Other tips I've picked up over the years looking after Enterprise systems attached to large storage arrays:
- There is a reason that the ASX demands that publicly listed companies with 'mission critical' services for the public (items such as water supply, electricity/gas, and telecommunications) MUST ensure their 'mission criticial' applications have full Disaster Recovery operation on hot-standy.
- Don't cut corners and not implement items like HotSpares and Double Parity. When you have a drive failure (not if), you'll be glade you spent that little bit extra on it.
- A well planned storage solution should have drive failures, it shouldn't have storage failures. (Don't tell Sun/Internode that!)

- Ensure you have clean-filtered power. Don't assume it. Power voltage fluctuations and disk writes don't play nicely.
- Don't put all your eggs in one basket. Bad things do happen (I won't mention Internode again). Spreading your data out over multiple storage arrays helps add another level of redundancy. This is a GoodThingTM
- It's never a bad idea to have spare disks in storage waiting for that inevitable failure, rather than relying on a vendor to have your disk capacity/model available. Every day that dead disk isn't replaced you are putting your array at risk.

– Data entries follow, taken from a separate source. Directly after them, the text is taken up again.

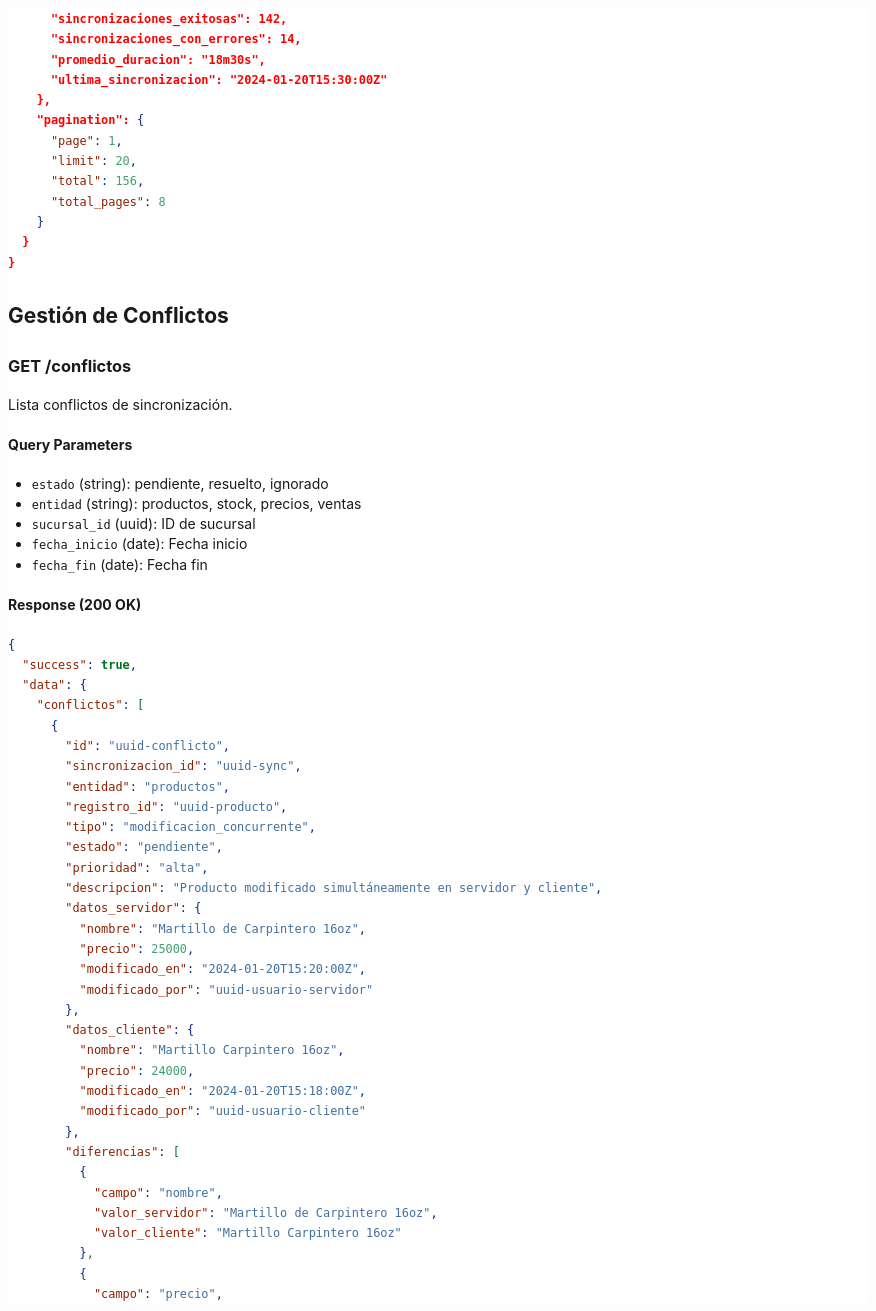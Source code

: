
 ```json
      "sincronizaciones_exitosas": 142,
      "sincronizaciones_con_errores": 14,
      "promedio_duracion": "18m30s",
      "ultima_sincronizacion": "2024-01-20T15:30:00Z"
    },
    "pagination": {
      "page": 1,
      "limit": 20,
      "total": 156,
      "total_pages": 8
    }
  }
}
```

## Gestión de Conflictos

### GET /conflictos
Lista conflictos de sincronización.

#### Query Parameters
- `estado` (string): pendiente, resuelto, ignorado
- `entidad` (string): productos, stock, precios, ventas
- `sucursal_id` (uuid): ID de sucursal
- `fecha_inicio` (date): Fecha inicio
- `fecha_fin` (date): Fecha fin

#### Response (200 OK)
```json
{
  "success": true,
  "data": {
    "conflictos": [
      {
        "id": "uuid-conflicto",
        "sincronizacion_id": "uuid-sync",
        "entidad": "productos",
        "registro_id": "uuid-producto",
        "tipo": "modificacion_concurrente",
        "estado": "pendiente",
        "prioridad": "alta",
        "descripcion": "Producto modificado simultáneamente en servidor y cliente",
        "datos_servidor": {
          "nombre": "Martillo de Carpintero 16oz",
          "precio": 25000,
          "modificado_en": "2024-01-20T15:20:00Z",
          "modificado_por": "uuid-usuario-servidor"
        },
        "datos_cliente": {
          "nombre": "Martillo Carpintero 16oz",
          "precio": 24000,
          "modificado_en": "2024-01-20T15:18:00Z",
          "modificado_por": "uuid-usuario-cliente"
        },
        "diferencias": [
          {
            "campo": "nombre",
            "valor_servidor": "Martillo de Carpintero 16oz",
            "valor_cliente": "Martillo Carpintero 16oz"
          },
          {
            "campo": "precio",
```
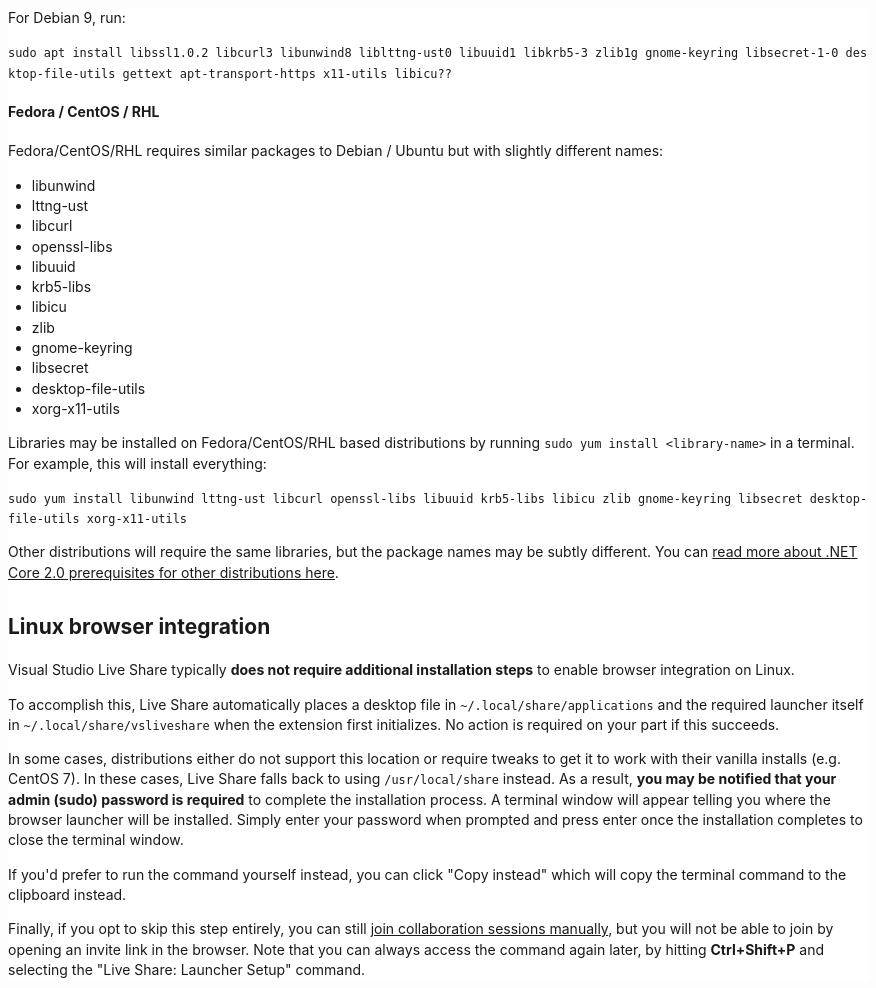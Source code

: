 For Debian 9, run:

    sudo apt install libssl1.0.2 libcurl3 libunwind8 liblttng-ust0 libuuid1 libkrb5-3 zlib1g gnome-keyring libsecret-1-0 desktop-file-utils gettext apt-transport-https x11-utils libicu??

#### Fedora / CentOS / RHL

Fedora/CentOS/RHL requires similar packages to Debian / Ubuntu but with slightly different names:

- libunwind
- lttng-ust
- libcurl
- openssl-libs
- libuuid
- krb5-libs
- libicu
- zlib
- gnome-keyring
- libsecret
- desktop-file-utils
- xorg-x11-utils

Libraries may be installed on Fedora/CentOS/RHL based distributions by running `sudo yum install <library-name>` in a terminal. For example, this will install everything:

    sudo yum install libunwind lttng-ust libcurl openssl-libs libuuid krb5-libs libicu zlib gnome-keyring libsecret desktop-file-utils xorg-x11-utils

Other distributions will require the same libraries, but the package names may be subtly different. You can [read more about .NET Core 2.0 prerequisites for other distributions here](https://docs.microsoft.com/en-us/dotnet/core/linux-prerequisites?tabs=netcore2x#linux-distribution-dependencies).

## Linux browser integration

Visual Studio Live Share typically **does not require additional installation steps** to enable browser integration on Linux.

To accomplish this, Live Share automatically places a desktop file in `~/.local/share/applications` and the required launcher itself in `~/.local/share/vsliveshare` when the extension first initializes. No action is required on your part if this succeeds.

In some cases, distributions either do not support this location or require tweaks to get it to work with their vanilla installs (e.g. CentOS 7). In these cases, Live Share falls back to using `/usr/local/share` instead. As a result, **you may be notified that your admin (sudo) password is required** to complete the installation process. A terminal window will appear telling you where the browser launcher will be installed. Simply enter your password when prompted and press enter once the installation completes to close the terminal window.

If you'd prefer to run the command yourself instead, you can click "Copy instead" which will copy the terminal command to the clipboard instead.

Finally, if you opt to skip this step entirely, you can still [join collaboration sessions manually](../use/vscode.md#join-manually), but you will not be able to join by opening an invite link in the browser. Note that you can always access the command again later, by hitting **Ctrl+Shift+P** and selecting the "Live Share: Launcher Setup" command.
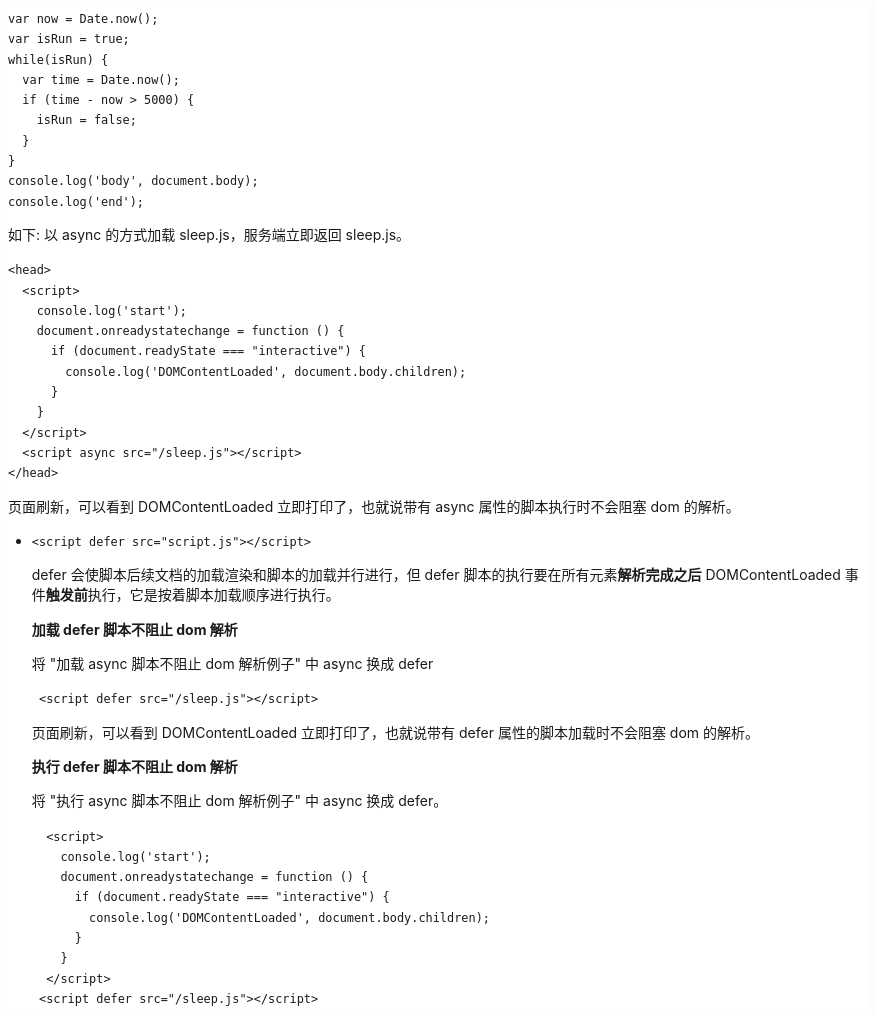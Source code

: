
   ```code
  var now = Date.now();
  var isRun = true;
  while(isRun) {
    var time = Date.now();
    if (time - now > 5000) {
      isRun = false;
    }
  }
  console.log('body', document.body);
  console.log('end');
  ```

  如下: 以 async 的方式加载 sleep.js，服务端立即返回 sleep.js。

  ```code
  <head>
    <script>
      console.log('start');
      document.onreadystatechange = function () {
        if (document.readyState === "interactive") {
          console.log('DOMContentLoaded', document.body.children);
        }
      }
    </script>
    <script async src="/sleep.js"></script>
  </head>
  ```

  页面刷新，可以看到 DOMContentLoaded 立即打印了，也就说带有 async 属性的脚本执行时不会阻塞 dom 的解析。

- `<script defer src="script.js"></script>`

  defer 会使脚本后续文档的加载渲染和脚本的加载并行进行，但 defer 脚本的执行要在所有元素**解析完成之后** DOMContentLoaded 事件**触发前**执行，它是按着脚本加载顺序进行执行。

  **加载 defer 脚本不阻止 dom 解析**

  将 "加载 async 脚本不阻止 dom 解析例子" 中 async 换成 defer

  ```code
   <script defer src="/sleep.js"></script>
  ```

  页面刷新，可以看到 DOMContentLoaded 立即打印了，也就说带有 defer 属性的脚本加载时不会阻塞 dom 的解析。

  **执行 defer 脚本不阻止 dom 解析**

  将 "执行 async 脚本不阻止 dom 解析例子" 中 async 换成 defer。

  ```code
    <script>
      console.log('start');
      document.onreadystatechange = function () {
        if (document.readyState === "interactive") {
          console.log('DOMContentLoaded', document.body.children);
        }
      }
    </script>
   <script defer src="/sleep.js"></script>
  ```
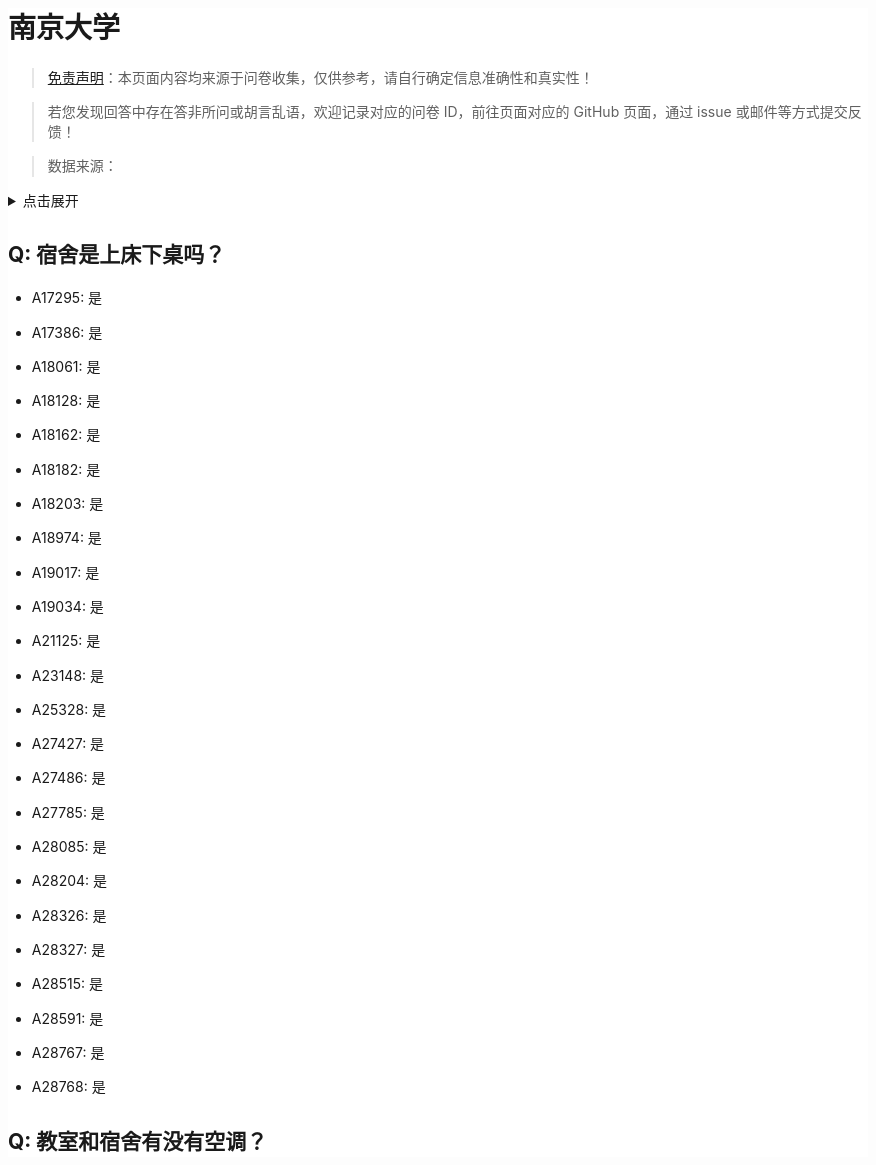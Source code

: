 # 南京大学

> [免责声明](https://colleges.chat/#_3)：本页面内容均来源于问卷收集，仅供参考，请自行确定信息准确性和真实性！

> 若您发现回答中存在答非所问或胡言乱语，欢迎记录对应的问卷 ID，前往页面对应的 GitHub 页面，通过 issue 或邮件等方式提交反馈！

> 数据来源：

<details><summary>点击展开</summary></details>

## Q: 宿舍是上床下桌吗？

- A17295: 是

- A17386: 是

- A18061: 是

- A18128: 是

- A18162: 是

- A18182: 是

- A18203: 是

- A18974: 是

- A19017: 是

- A19034: 是

- A21125: 是

- A23148: 是

- A25328: 是

- A27427: 是

- A27486: 是

- A27785: 是

- A28085: 是

- A28204: 是

- A28326: 是

- A28327: 是

- A28515: 是

- A28591: 是

- A28767: 是

- A28768: 是

## Q: 教室和宿舍有没有空调？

- Look after your disks and arrays, and they generally will look after you (ie: ensuring you don't spend countless hours in the early mornings attempting to recover the unrecoverable!)
Above all, may your next
disk failure not be a
complete failure.
I'm interested to hear others stories, experiences and ideas that they have put in place to keep their data nice and cosy and their HDDs whirring in a constant and reliable state. Feel free to drop me a comment.
As a side note: I've been putting RAID-1 in place on my desktop machines as disk prices are so cheap now over the past 18 months. For the price of a few hundred dollars why bother the stress of a hard-disk failure? Having said that, it's no replacement for backing up your 'important' information. RAID-1 is still susceptible to the dreaded multiple disk failure issue.

Having said that, I've been lucky at that hasn't occurred. (Touch wood!)